- Aim of the exercise:
Omit every picture, then return each line of the data below exactly.

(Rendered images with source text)

◇ ◇ ◇ ◇ ◇

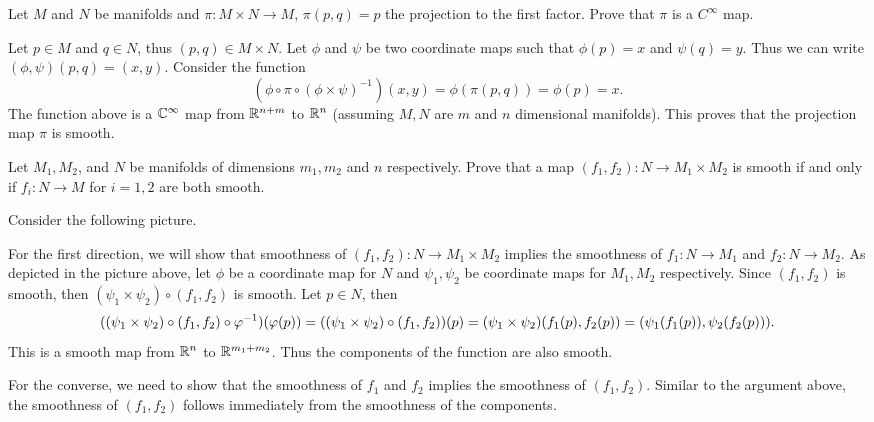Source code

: \begin{problem}
	Let $ M $ and $ N $ be manifolds and $ \pi: M\times N \to M $, $ \pi(p,q) = p $ the projection to the first factor. Prove that $ \pi $ is a $ C^\infty $ map.
\end{problem}

\begin{solution}
	Let $ p \in M $ and $ q \in N $, thus $ (p,q) \in M\times N $. Let $ \phi $ and $ \psi $ be two coordinate maps such that $ \phi(p) = x $ and $ \psi(q) = y $. Thus we can write $ (\phi, \psi)(p,q) = (x,y) $. Consider the function
	\[ (\phi \circ \pi \circ (\phi\times \psi)^{-1})(x,y) = \phi(\pi(p,q)) = \phi(p) = x.  \]
	The function above is a $ \mathbb{C}^\infty $ map from $ \mathbb{R}^{n+m} $ to $ \mathbb{R}^n $ (assuming $ M, N $ are $ m $ and $ n $ dimensional manifolds). This proves that the projection map $ \pi $ is smooth.
\end{solution}

\begin{problem}
	Let $ M_1, M_2 $, and $ N $ be manifolds of dimensions $ m_1,m_2 $ and $ n $ respectively. Prove that a map $ (f_1,f_2): N \to M_1\times M_2 $ is smooth if and only if $ f_i:N\to M $ for $ i=1,2 $ are both smooth.
\end{problem} 

\begin{solution}
	Consider the following picture.
	
	\FloatBarrier
	
	For the first direction, we will show that smoothness of $ (f_1,f_2): N \to M_1\times M_2 $ implies the smoothness of $ f_1:N\to M_1 $ and $ f_2: N \to M_2 $. As depicted in the picture above, let $ \phi $ be a coordinate map for $ N $ and $ \psi_1, \psi_2 $ be coordinate maps for $ M_1,M_2 $ respectively. Since $ (f_1,f_2) $ is smooth, then $ (\psi_1 \times \psi_2) \circ (f_1,f_2) $ is smooth. Let $ p \in N $, then
	\[ ((\psi_1 \times \psi_2) \circ (f_1,f_2) \circ \varphi^{-1})(\varphi(p)) =
	((\psi_1 \times \psi_2) \circ (f_1,f_2)) (p) = (\psi_1\times \psi_2)(f_1(p),f_2(p)) = (\psi_1(f_1(p)), \psi_2(f_2(p))).
	 \]
	This is a smooth map from $ \mathbb{R}^n $ to $ \mathbb{R}^{m_1+m_2} $. Thus the components of the function are also smooth.
	
	For the converse, we need to show that the smoothness of $ f_1 $ and $ f_2 $ implies the smoothness of $ (f_1,f_2) $. Similar to the argument above, the smoothness of $ (f_1,f_2) $ follows immediately from the smoothness of the components.
\end{solution}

◇ ◇ ◇ ◇ ◇

- Response for this exercise:
Source code

: \begin{problem}
	Let $ M $ and $ N $ be manifolds and $ \pi: M\times N \to M $, $ \pi(p,q) = p $ the projection to the first factor. Prove that $ \pi $ is a $ C^\infty $ map.
\end{problem}

\begin{solution}
	Let $ p \in M $ and $ q \in N $, thus $ (p,q) \in M\times N $. Let $ \phi $ and $ \psi $ be two coordinate maps such that $ \phi(p) = x $ and $ \psi(q) = y $. Thus we can write $ (\phi, \psi)(p,q) = (x,y) $. Consider the function
	\[ (\phi \circ \pi \circ (\phi\times \psi)^{-1})(x,y) = \phi(\pi(p,q)) = \phi(p) = x.  \]
	The function above is a $ \mathbb{C}^\infty $ map from $ \mathbb{R}^{n+m} $ to $ \mathbb{R}^n $ (assuming $ M, N $ are $ m $ and $ n $ dimensional manifolds). This proves that the projection map $ \pi $ is smooth.
\end{solution}

\begin{problem}
	Let $ M_1, M_2 $, and $ N $ be manifolds of dimensions $ m_1,m_2 $ and $ n $ respectively. Prove that a map $ (f_1,f_2): N \to M_1\times M_2 $ is smooth if and only if $ f_i:N\to M $ for $ i=1,2 $ are both smooth.
\end{problem} 

\begin{solution}
	Consider the following picture.
	
	\FloatBarrier
	
	For the first direction, we will show that smoothness of $ (f_1,f_2): N \to M_1\times M_2 $ implies the smoothness of $ f_1:N\to M_1 $ and $ f_2: N \to M_2 $. As depicted in the picture above, let $ \phi $ be a coordinate map for $ N $ and $ \psi_1, \psi_2 $ be coordinate maps for $ M_1,M_2 $ respectively. Since $ (f_1,f_2) $ is smooth, then $ (\psi_1 \times \psi_2) \circ (f_1,f_2) $ is smooth. Let $ p \in N $, then
	\[ ((\psi_1 \times \psi_2) \circ (f_1,f_2) \circ \varphi^{-1})(\varphi(p)) =
	((\psi_1 \times \psi_2) \circ (f_1,f_2)) (p) = (\psi_1\times \psi_2)(f_1(p),f_2(p)) = (\psi_1(f_1(p)), \psi_2(f_2(p))).
	 \]
	This is a smooth map from $ \mathbb{R}^n $ to $ \mathbb{R}^{m_1+m_2} $. Thus the components of the function are also smooth.
	
	For the converse, we need to show that the smoothness of $ f_1 $ and $ f_2 $ implies the smoothness of $ (f_1,f_2) $. Similar to the argument above, the smoothness of $ (f_1,f_2) $ follows immediately from the smoothness of the components.
\end{solution}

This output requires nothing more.